The puzzle is to find the, smallest*, unique**, whole, non-negative, numbers to write on the faces of two dice such that the numbers you see on each dice after rolling sum equals a prime number.(including 1 as a prime) *(the size is determined by adding the values of all sides of both dice together to get the total) **(unique refers to no duplicate numbers between the two dice)
I can't figure out if the solutions I came up with are the smallest can someone help me? also I can't figure out the 6 sided solution. And is there a large number of sides for which there is no solution?
- sided dice (1),(0) total 1
- sided dice (1,3),(0,2) total 6
- sided dice (1,5,11),(0,2,6) total 25
- sided dice (1,7,13,37),(0, 4,6,10) total 78
- sided dice (47,251,557,587,1217),(0,6,12,14,20) total 2711
1. Solutions for $n$-sided dice
There is always a solution for any pair of $n$-sided dice due to existence of arbitrarily long sequence of primes in arithmetic progression.

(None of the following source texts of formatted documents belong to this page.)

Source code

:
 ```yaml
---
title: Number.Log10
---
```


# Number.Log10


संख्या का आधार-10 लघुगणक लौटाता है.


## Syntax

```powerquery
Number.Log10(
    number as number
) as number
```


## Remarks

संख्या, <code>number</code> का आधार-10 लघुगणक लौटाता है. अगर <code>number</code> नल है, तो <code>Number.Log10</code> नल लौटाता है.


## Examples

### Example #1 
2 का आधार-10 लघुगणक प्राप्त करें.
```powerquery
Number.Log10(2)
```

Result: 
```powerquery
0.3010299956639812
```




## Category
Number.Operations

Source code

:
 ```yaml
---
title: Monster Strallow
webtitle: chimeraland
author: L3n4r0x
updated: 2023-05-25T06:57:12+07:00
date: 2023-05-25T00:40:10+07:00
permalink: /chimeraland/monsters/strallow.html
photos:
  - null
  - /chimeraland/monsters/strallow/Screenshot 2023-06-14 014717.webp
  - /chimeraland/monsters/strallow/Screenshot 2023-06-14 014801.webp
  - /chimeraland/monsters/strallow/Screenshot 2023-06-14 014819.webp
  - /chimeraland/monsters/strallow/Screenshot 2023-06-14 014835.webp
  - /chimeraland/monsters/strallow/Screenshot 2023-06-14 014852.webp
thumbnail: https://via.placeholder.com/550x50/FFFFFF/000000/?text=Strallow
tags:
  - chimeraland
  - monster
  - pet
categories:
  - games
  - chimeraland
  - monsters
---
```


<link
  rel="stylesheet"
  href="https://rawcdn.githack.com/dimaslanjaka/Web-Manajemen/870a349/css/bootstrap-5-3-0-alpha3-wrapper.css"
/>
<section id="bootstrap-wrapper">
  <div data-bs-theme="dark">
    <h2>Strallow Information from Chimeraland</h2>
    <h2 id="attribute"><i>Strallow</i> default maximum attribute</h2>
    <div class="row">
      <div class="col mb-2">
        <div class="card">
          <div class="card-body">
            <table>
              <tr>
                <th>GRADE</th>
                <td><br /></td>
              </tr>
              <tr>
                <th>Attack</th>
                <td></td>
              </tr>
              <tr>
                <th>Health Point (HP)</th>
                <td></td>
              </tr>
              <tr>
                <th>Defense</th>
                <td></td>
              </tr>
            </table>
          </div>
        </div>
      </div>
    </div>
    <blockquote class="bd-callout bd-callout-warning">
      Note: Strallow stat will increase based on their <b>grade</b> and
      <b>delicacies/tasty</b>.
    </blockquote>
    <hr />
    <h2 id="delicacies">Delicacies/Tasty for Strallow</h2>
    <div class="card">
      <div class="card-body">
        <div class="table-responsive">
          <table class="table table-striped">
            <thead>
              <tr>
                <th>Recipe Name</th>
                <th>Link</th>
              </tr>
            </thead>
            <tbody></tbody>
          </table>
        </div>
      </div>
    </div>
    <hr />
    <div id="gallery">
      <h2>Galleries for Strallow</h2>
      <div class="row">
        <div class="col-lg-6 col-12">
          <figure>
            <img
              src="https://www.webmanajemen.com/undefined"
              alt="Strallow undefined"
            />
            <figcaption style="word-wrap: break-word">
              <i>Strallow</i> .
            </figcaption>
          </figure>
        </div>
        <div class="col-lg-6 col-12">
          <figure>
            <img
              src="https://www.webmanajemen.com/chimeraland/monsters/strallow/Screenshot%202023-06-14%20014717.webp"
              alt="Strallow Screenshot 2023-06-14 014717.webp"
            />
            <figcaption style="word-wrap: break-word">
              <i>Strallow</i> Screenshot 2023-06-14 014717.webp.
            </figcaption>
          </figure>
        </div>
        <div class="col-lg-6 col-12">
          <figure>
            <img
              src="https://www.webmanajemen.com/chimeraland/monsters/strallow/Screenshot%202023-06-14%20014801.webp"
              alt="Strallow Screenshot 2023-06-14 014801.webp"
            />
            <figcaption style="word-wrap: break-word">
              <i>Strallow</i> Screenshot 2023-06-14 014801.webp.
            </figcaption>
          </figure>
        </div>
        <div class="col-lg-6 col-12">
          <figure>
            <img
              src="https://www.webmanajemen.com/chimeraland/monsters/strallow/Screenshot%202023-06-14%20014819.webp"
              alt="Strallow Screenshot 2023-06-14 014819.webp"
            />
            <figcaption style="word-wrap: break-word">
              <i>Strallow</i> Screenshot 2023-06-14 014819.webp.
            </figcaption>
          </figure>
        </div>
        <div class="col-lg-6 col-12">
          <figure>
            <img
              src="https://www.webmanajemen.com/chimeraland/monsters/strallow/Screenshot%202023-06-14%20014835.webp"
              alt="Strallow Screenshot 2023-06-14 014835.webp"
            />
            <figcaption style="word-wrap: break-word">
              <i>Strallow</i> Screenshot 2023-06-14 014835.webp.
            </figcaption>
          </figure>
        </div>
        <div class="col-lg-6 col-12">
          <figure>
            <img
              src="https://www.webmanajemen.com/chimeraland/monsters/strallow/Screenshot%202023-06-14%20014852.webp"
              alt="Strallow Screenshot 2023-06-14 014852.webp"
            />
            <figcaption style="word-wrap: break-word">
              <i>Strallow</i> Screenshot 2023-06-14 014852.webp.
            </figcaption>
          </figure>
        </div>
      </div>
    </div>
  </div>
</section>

Consider sequences $\geq 4$ so that first element must be odd and difference must be of the form $2d$. We choose a sequence of length $2n-1$: $$ S = \{a,a+2d,a+4d,\dots,a+2(2n-2)d\} $$ so that every element in $S$ is prime. Then we let dice one $D_1$ and dice two $D_2$ have the values $$ \begin{align*} D_1 &= \{a,a+2d,a+4d,\dots,a+2(n-1)d\}\\ D_2 &= \{0,2d,4d,\dots,2(n-1)d\}\\ \end{align*} $$ The sum of element pairs are of the form $a+2id$ for $0\leq i\leq 2n-2$, hence all of them are prime. This shows that there is a solution for any $n$, although it need not be the minimal one.
2. Minimal solutions
Solutions for $n<3$ is clear so we solve $3\leq n\leq 6$. Then, without loss of generality, $D_1$ and $D_2$ must have odd and even integers respectively. Otherwise the sum consists of even integers, which would not be prime.

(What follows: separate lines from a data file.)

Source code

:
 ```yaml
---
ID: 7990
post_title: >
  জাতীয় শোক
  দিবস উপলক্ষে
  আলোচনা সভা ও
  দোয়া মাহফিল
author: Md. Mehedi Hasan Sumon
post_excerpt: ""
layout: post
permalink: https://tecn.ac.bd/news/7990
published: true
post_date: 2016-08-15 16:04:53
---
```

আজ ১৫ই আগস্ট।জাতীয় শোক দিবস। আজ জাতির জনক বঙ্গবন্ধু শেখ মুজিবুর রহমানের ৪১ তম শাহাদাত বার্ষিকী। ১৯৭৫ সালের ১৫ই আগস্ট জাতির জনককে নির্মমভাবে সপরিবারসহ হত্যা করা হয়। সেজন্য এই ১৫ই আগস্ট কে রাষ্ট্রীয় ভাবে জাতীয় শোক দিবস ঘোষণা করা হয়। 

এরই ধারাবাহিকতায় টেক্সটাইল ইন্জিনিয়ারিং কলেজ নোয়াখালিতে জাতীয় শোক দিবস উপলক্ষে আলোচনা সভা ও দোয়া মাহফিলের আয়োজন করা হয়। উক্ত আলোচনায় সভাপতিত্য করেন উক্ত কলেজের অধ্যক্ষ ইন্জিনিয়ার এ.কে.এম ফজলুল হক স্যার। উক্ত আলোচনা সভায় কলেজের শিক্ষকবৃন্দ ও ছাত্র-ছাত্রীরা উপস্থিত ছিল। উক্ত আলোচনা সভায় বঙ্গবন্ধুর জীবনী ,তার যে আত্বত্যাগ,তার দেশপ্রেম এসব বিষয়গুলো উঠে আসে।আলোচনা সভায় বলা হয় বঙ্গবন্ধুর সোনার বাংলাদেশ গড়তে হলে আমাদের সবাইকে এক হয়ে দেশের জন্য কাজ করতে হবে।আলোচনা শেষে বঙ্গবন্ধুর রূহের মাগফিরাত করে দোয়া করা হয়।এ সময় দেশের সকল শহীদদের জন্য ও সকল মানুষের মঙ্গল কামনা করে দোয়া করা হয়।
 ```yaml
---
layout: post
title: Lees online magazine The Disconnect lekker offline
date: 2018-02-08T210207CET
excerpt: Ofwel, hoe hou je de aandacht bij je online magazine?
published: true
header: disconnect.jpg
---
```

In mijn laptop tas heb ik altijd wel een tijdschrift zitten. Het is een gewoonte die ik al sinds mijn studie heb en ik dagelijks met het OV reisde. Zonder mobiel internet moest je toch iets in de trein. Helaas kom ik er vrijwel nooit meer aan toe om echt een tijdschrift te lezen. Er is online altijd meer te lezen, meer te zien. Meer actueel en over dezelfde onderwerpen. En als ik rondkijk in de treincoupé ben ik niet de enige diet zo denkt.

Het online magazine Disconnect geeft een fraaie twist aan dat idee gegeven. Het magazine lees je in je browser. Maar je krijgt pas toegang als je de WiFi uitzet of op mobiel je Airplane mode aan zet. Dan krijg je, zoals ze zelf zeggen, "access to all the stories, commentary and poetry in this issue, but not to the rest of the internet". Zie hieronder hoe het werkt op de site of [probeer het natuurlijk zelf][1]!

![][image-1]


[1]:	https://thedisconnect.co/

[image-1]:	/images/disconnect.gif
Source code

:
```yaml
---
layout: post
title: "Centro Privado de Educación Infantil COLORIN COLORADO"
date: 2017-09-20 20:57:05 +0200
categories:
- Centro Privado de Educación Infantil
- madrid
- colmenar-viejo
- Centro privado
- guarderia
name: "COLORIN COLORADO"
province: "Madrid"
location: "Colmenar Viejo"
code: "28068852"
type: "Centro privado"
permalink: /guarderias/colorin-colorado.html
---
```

Now given inputs in ascending order ($a_k<a_{k+1},b_k<b_{k+1}$), $$ \begin{align*} D_1 &= \{a_1,a_2,\dots,a_n\}\\ D_2 &= \{b_1,b_2,\dots,b_n\} \end{align*} $$ we can add all integers in $D_1$ by $b_1$ and subtract all integers in $D_2$ by $b_1$ to get $$ \begin{align*} D_1 &= \{a_1+b_1,a_2+b_1,\dots,a_n+b_1\}\\ D_2 &= \{0,b_2-b_1,\dots,b_n-b_1\} \end{align*} $$ This gives the same sums and the overall cost is unchanged since we added $nb_1$ and subtracted $nb_1$. This shows that we can assume $0\in D_2$ and hence all integers in $D_1$ are primes.
Using this, we solve the minimal problem via a bruteforce search. As long as we have found a potential solution, the sum gives an upper bound $B$ of the primes that can be involved. We then iterate through all the possible combinations of primes in $D_1$ summing to $\leq B$. Then we search for elements $\geq 2$ in $D_2$ that gives sums of primes ($0$ is always included).

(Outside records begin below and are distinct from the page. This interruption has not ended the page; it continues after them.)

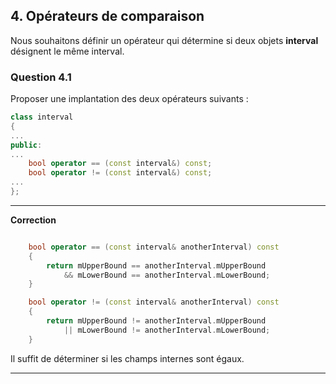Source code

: ## 4. Opérateurs de comparaison

Nous souhaitons définir un opérateur qui détermine si deux objets **interval** désignent le même interval.

### Question 4.1

Proposer une implantation des deux opérateurs suivants :

```cpp
class interval
{
...
public:
...
    bool operator == (const interval&) const;
    bool operator != (const interval&) const;
...
};
```

___

**Correction**

```cpp

    bool operator == (const interval& anotherInterval) const
    {
        return mUpperBound == anotherInterval.mUpperBound
            && mLowerBound == anotherInterval.mLowerBound;
    }

    bool operator != (const interval& anotherInterval) const
    {
        return mUpperBound != anotherInterval.mUpperBound
            || mLowerBound != anotherInterval.mLowerBound;
    }
```

Il suffit de déterminer si les champs internes sont égaux. 

___
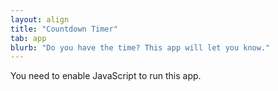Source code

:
 ```yaml
---
layout: align
title: "Countdown Timer"
tab: app
blurb: "Do you have the time? This app will let you know."
---
```


<link rel="manifest" href="manifest.json"/>

<script defer="defer" src="static/js/main.3d3e8fc9.js"></script>

<link href="static/css/main.e6c13ad2.css" rel="stylesheet">

<noscript>You need to enable JavaScript to run this app.</noscript>

<div id="root"></div>
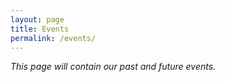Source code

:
 ```yaml
---
layout: page
title: Events
permalink: /events/
---
```

*This page will contain our past and future events.*
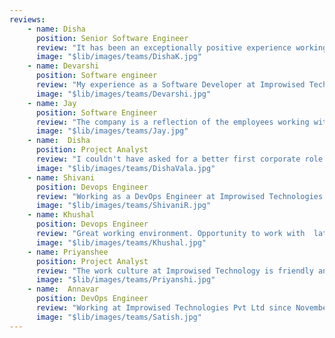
 ```yaml
---
reviews:
    - name: Disha
      position: Senior Software Engineer
      review: "It has been an exceptionally positive experience working here as a developer. The work culture is highly collaborative and supportive, fostering a dynamic environment where innovation and technical challenges are consistently encouraged. Leadership provides clear direction while promoting both professional growth and development, especially in technical areas."
      image: "$lib/images/teams/DishaK.jpg"
    - name: Devarshi
      position: Software engineer
      review: "My experience as a Software Developer at Improwised Technologies has been incredibly exciting. I had the opportunity to work across multiple tech stacks and tackle complex problems. The guidance from senior developers was invaluable, helping me navigate challenging tasks every day. Solving problems with cutting-edge technologies kept me up to date with industry trends."
      image: "$lib/images/teams/Devarshi.jpg"
    - name: Jay
      position: Software Engineer
      review: "The company is a reflection of the employees working within it. This company has many talented professionals with excellent knowledge, extensive experience, and the ability to take on challenging tasks that strengthen its foundation.Culture and environment serve as silent motivators for employees. I believe all my colleagues will agree that this is definitely one of the best aspects of working here."
      image: "$lib/images/teams/Jay.jpg"
    - name:  Disha
      position: Project Analyst
      review: "I couldn't have asked for a better first corporate role! Each day is a new challenge and no two days are same ,  it's so rewarding to solve interesting problems and come up with creative solutions that makes difference . The opportunities here are fantastic, and I feel lucky to be working with a team that gets to work on such awesome and  impactful projects. It's an amazing place to learn ,develop and grow !"
      image: "$lib/images/teams/DishaVala.jpg"
    - name: Shivani
      position: Devops Engineer
      review: "Working as a DevOps Engineer at Improwised Technologies  has been a great experience. I've had the chance to grow my skills alongside a talented and supportive team,  The work environment here is both challenging and collaborative, which has pushed me to continuously learn and improve, The leadership and team members have always been there to support me, making this role both fulfilling and motivating as I contribute to the company's goals."
      image: "$lib/images/teams/ShivaniR.jpg"
    - name: Khushal
      position: Devops Engineer
      review: "Great working environment. Opportunity to work with  latest, cutting-edge technology. Flexible and collaborative work culture providing career exposure."
      image: "$lib/images/teams/Khushal.jpg"
    - name: Priyanshee
      position: Project Analyst
      review: "The work culture at Improwised Technology is friendly and collaborative, making communication easy with everyone, including senior members like the CTO and department heads. Teamwork is highly encouraged, and colleagues are always supportive, helping with challenges and motivation. Monthly meetups with games and snacks strengthen team bonding. The workspace is comfortable and well-equipped, and management is approachable and open to feedback."
      image: "$lib/images/teams/Priyanshi.jpg"
    - name:  Annavar
      position: DevOps Engineer
      review: "Working at Improwised Technologies Pvt Ltd since November 7, 2022, as a DevOps Engineer has been an incredibly rewarding journey. I’ve had the chance to work on exciting and challenging projects that have helped me grow both professionally and personally. The company fosters a collaborative and innovation-driven environment with a supportive leadership and talented team, making every day a learning experience."
      image: "$lib/images/teams/Satish.jpg"
---
```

For example, the bound $T=290$ below for $n=6$ tells us that the maximum possible prime in $D_1$ is $283$ (actually $241$ considering the other elements' minimum weights).
Let total sum of the integers be $T$. The solution for $3\leq n\leq 6$ is then: $$ \begin{align*} n=3 &: D_1=\{1,3,7\}, D_2=\{0,4,10\}, T=25 \\ n=4 &: D_1=\{1,3,7,13\}, D_2=\{0,4,10,16\}, T=54\\ n=5 &: D_1=\{1, 3, 7, 13, 43\}, D_2=\{0,4, 10, 16, 40\}, T=137\\ n=6 &: D_1=\{1,7,11,17,31,67\}, D_2= \{0,6,12,30,36,72\}, T=290 \end{align*} $$ Edit1: added a $0$ for $n=6$.